The email provider VFEmail suffered a “catastrophic” hack that destroyed the company’s primary and backup data servers in the U.S.

As reported by Krebs on Security, the attack began on the morning of Feb. 11, when the company’s official Twitter account warned that all external-facing systems across multiple data centers were down. Hours later, VFEmail tweeted that it “caught the perp in the middle of formatting the backup server.” Just after 1 p.m., the company reported that all disks on every server had been formatted with every VM, file server and backup server lost.

Only a small, Netherlands-based backup server was left untouched. VFEmail founder Rick Romero (@Havokmon) tweeted on Feb. 12 that the company is “effectively gone” and will likely not return.
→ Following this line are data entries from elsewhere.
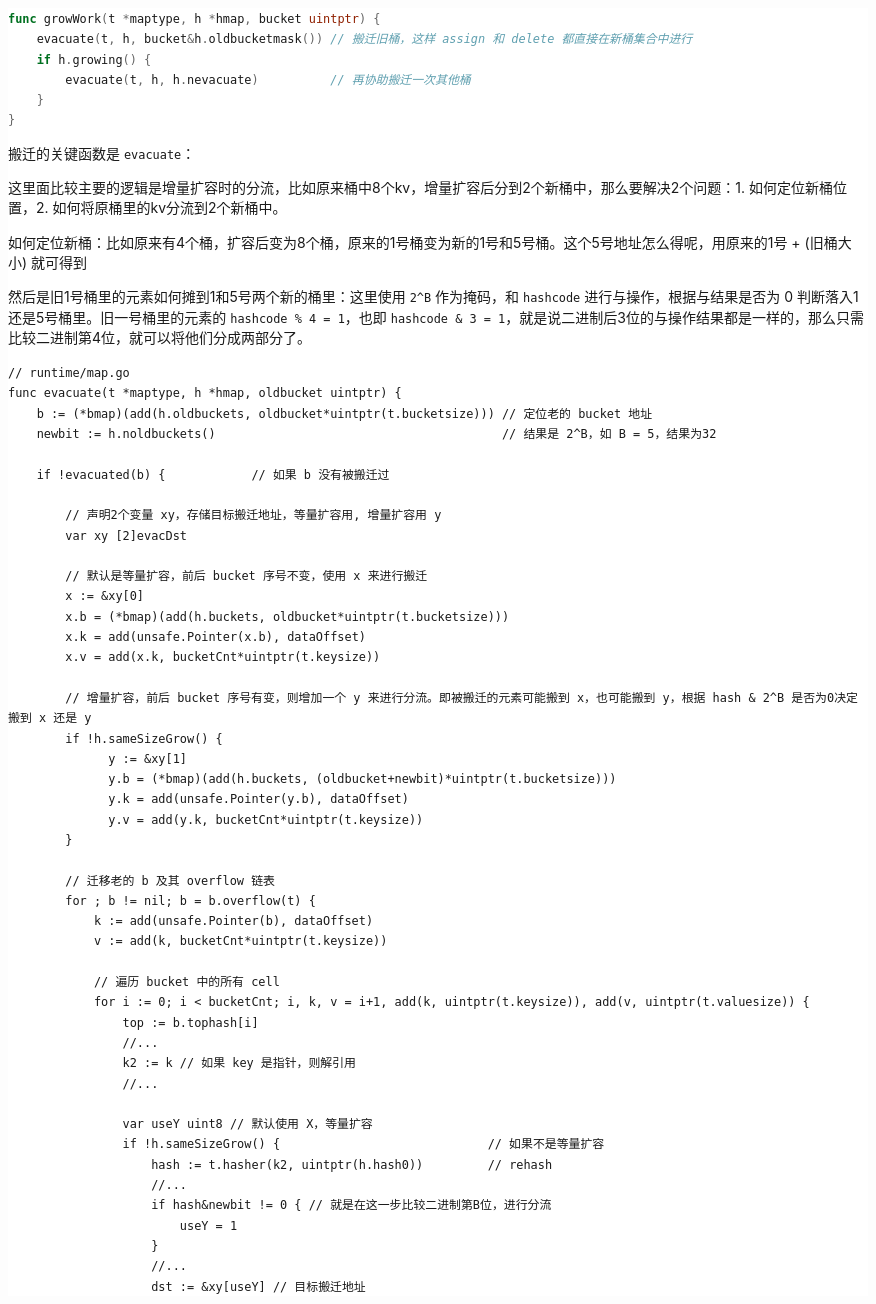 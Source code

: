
 ```go
func growWork(t *maptype, h *hmap, bucket uintptr) {
    evacuate(t, h, bucket&h.oldbucketmask()) // 搬迁旧桶，这样 assign 和 delete 都直接在新桶集合中进行
    if h.growing() {
        evacuate(t, h, h.nevacuate)          // 再协助搬迁一次其他桶
    }
}
```



搬迁的关键函数是 `evacuate`：

这里面比较主要的逻辑是增量扩容时的分流，比如原来桶中8个kv，增量扩容后分到2个新桶中，那么要解决2个问题：1. 如何定位新桶位置，2. 如何将原桶里的kv分流到2个新桶中。

如何定位新桶：比如原来有4个桶，扩容后变为8个桶，原来的1号桶变为新的1号和5号桶。这个5号地址怎么得呢，用原来的1号 + (旧桶大小) 就可得到

然后是旧1号桶里的元素如何摊到1和5号两个新的桶里：这里使用 `2^B` 作为掩码，和 `hashcode` 进行与操作，根据与结果是否为 0 判断落入1还是5号桶里。旧一号桶里的元素的 `hashcode % 4 = 1`，也即 `hashcode & 3 = 1`，就是说二进制后3位的与操作结果都是一样的，那么只需比较二进制第4位，就可以将他们分成两部分了。

```golang
// runtime/map.go
func evacuate(t *maptype, h *hmap, oldbucket uintptr) {
    b := (*bmap)(add(h.oldbuckets, oldbucket*uintptr(t.bucketsize))) // 定位老的 bucket 地址
    newbit := h.noldbuckets()                                        // 结果是 2^B，如 B = 5，结果为32
    
    if !evacuated(b) {            // 如果 b 没有被搬迁过
    
        // 声明2个变量 xy，存储目标搬迁地址，等量扩容用, 增量扩容用 y
        var xy [2]evacDst
    
        // 默认是等量扩容，前后 bucket 序号不变，使用 x 来进行搬迁
        x := &xy[0]
        x.b = (*bmap)(add(h.buckets, oldbucket*uintptr(t.bucketsize)))
        x.k = add(unsafe.Pointer(x.b), dataOffset)
        x.v = add(x.k, bucketCnt*uintptr(t.keysize))

        // 增量扩容，前后 bucket 序号有变，则增加一个 y 来进行分流。即被搬迁的元素可能搬到 x，也可能搬到 y，根据 hash & 2^B 是否为0决定搬到 x 还是 y
        if !h.sameSizeGrow() { 
              y := &xy[1]
              y.b = (*bmap)(add(h.buckets, (oldbucket+newbit)*uintptr(t.bucketsize)))
              y.k = add(unsafe.Pointer(y.b), dataOffset)
              y.v = add(y.k, bucketCnt*uintptr(t.keysize))
        }

        // 迁移老的 b 及其 overflow 链表
        for ; b != nil; b = b.overflow(t) {
            k := add(unsafe.Pointer(b), dataOffset)
            v := add(k, bucketCnt*uintptr(t.keysize))

            // 遍历 bucket 中的所有 cell
            for i := 0; i < bucketCnt; i, k, v = i+1, add(k, uintptr(t.keysize)), add(v, uintptr(t.valuesize)) {
                top := b.tophash[i]
                //...
                k2 := k // 如果 key 是指针，则解引用
                //...

                var useY uint8 // 默认使用 X，等量扩容                                   
                if !h.sameSizeGrow() {                             // 如果不是等量扩容
                    hash := t.hasher(k2, uintptr(h.hash0))         // rehash
                    //...
                    if hash&newbit != 0 { // 就是在这一步比较二进制第B位，进行分流
                        useY = 1
                    }
                    //...
                    dst := &xy[useY] // 目标搬迁地址
```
VFEmail’s Exceptional Circumstances

Most email attacks aren’t looking to destroy data. As reported by Healthcare IT News, healthcare email fraud attacks are up by nearly 500 percent over the last two years, while IT Pro Portal noted that threat actors are now leveraging compromised accounts to gain email access and steal confidential data. Even ransomware attacks — which include the threat of data destruction — are typically used as leverage to generate corporate payouts.

The VFEmail hack, meanwhile, had no clear aim: No ransom message was reported, and there’s no evidence that data was exfiltrated before being destroyed. Romero managed to track the attacker to an IP address hosted in Bulgaria — likely just a virtual machine (VM) that was used as a launch pad for the attack.

He also noted that to compromise VFEmail’s mail hosts, VM hosts and SQL server clusters, the attacker would have needed multiple passwords, as reported by Ars Technica. While some of the mail service is back up and running, there’s only a slim chance that U.S. email data will be recovered.

Back Up Your Mission-Critical Email Data

Email clients come with inherent risks and no guarantees. While layered email security can help reduce the risk of malware infections and ransomware attacks, it can’t prevent host-side attacks like the one VFEmail experienced.

Security teams should follow best practices for defending against threats that destroy data, such as ransomware attacks. According to experts, data backups are key to reducing the risk of complete data loss — while this typically applies to local files, enterprises using hosted email providers to send and receive mission-critical data should consider creating an on- or off-site email backup to combat the threat of catastrophic data destruction.